In the US, since 2011, sunscreens need to pass a specific test to be allowed to carry a "Broad Spectrum" sun protection label. Sounds good - but can you trust this test?
The test is performed by the manufacturer and needs to be documented (in case you were wondering, FDA does not go out and test sunscreens for labelling purposes). The "Broad Spectrum" label test is a laboratory exercise, meaning that it is not performed with real humans in real life conditions. A certain amount of a product is applied to a standard plate with texture resembling skin, is exposed to an artificial source of the UVA radiation. The amount of radiation that passes through the plate with the sunscreen on is measured. Then, a point (a wavelength) at which 90% of the product's combined UVB and UVA absorption happens is determined, and it's called a "critical wavelength". If this point is at 370 nm or lower, the sunscreen passes the test and can carry the "Broad Spectrum" label.
What the test checks in practice is whether the sunscreen offer some protection in the UVA range.
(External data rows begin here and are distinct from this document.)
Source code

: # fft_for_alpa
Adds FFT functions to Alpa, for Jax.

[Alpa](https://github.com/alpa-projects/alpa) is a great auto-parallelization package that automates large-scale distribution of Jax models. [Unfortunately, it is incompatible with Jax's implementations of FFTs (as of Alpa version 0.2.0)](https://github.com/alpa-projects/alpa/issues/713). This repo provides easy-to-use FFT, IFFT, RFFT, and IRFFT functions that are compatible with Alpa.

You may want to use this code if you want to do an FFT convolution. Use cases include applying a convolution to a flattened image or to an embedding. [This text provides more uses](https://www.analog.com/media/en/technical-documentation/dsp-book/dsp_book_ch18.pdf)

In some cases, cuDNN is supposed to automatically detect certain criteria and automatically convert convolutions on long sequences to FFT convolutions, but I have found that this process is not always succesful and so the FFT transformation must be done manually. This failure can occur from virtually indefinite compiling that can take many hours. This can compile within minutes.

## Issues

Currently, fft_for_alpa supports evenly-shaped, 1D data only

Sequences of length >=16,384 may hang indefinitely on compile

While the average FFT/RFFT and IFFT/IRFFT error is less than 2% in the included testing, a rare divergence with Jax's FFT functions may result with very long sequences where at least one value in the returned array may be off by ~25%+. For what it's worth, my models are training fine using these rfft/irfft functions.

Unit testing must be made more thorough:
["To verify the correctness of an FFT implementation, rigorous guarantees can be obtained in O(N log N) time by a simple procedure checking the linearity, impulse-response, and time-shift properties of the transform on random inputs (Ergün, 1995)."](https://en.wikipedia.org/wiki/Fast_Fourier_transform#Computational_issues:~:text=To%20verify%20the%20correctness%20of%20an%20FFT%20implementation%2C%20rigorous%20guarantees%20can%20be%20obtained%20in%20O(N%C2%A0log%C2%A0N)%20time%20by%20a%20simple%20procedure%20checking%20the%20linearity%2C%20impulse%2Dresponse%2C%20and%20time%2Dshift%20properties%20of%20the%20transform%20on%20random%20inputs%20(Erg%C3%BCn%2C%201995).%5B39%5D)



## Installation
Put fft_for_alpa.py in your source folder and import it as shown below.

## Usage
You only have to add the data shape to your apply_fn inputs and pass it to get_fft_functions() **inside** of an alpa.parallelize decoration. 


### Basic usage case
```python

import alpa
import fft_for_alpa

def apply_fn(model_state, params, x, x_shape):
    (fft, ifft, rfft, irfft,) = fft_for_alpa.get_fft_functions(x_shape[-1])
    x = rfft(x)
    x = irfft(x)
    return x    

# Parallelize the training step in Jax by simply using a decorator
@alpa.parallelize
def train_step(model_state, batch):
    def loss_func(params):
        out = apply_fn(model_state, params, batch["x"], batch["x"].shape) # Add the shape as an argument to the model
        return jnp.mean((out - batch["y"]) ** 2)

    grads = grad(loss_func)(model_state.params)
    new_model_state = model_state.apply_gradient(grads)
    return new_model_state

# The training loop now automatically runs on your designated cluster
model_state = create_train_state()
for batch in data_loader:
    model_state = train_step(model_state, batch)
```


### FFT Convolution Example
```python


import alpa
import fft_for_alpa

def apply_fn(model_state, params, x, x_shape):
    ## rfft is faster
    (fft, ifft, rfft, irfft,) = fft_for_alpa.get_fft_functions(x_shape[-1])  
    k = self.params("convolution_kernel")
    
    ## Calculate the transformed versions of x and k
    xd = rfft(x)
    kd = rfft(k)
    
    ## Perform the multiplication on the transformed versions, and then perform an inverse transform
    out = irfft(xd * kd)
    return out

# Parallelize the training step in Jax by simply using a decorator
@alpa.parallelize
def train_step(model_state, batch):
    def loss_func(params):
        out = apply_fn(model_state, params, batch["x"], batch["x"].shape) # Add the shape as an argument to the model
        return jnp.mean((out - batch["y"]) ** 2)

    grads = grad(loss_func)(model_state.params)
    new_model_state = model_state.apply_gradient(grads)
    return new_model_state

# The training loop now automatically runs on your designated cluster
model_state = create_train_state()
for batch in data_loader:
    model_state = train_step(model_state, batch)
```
It doesn't help to determine how much UVA protection is actually offered. Two sunscreens can have an identical "critical wavelength", and have an identical "Broad Spectrum" labeling, but one of them would let through about 15% of the radiation in the UVA long range, while the other one will expose the skin to double that amount (30%).
The other issue with the "Broad Spectrum" label testing procedure is that it renders different results based on how the sunscreen is applied to the plate. If a specific film pattern is formed (which happens a lot in practice), a sunscreen can get a "pass" score without offering a proper UVA protection in real life.
The bottom line: unfortunately, a "Broad Spectrum" label on US sunscreens does not guarantee a good level of UVA protection. This is why I recommend, in addition to opting for sunscreens with the "Broad Spectrum" label, check the specific UV filters the product uses. These are listed under "Active Ingredients" on the US sunscreen label. If you do not see either of the filters known to be effective in the UVA range (that is Zinc Oxide, Avobenzone, or Mexoryl SX (Terephthalylidene Dicamphor Sulfonic Acid) among the active ingredients. chances are high that this product does not offer a proper level of UVA protection.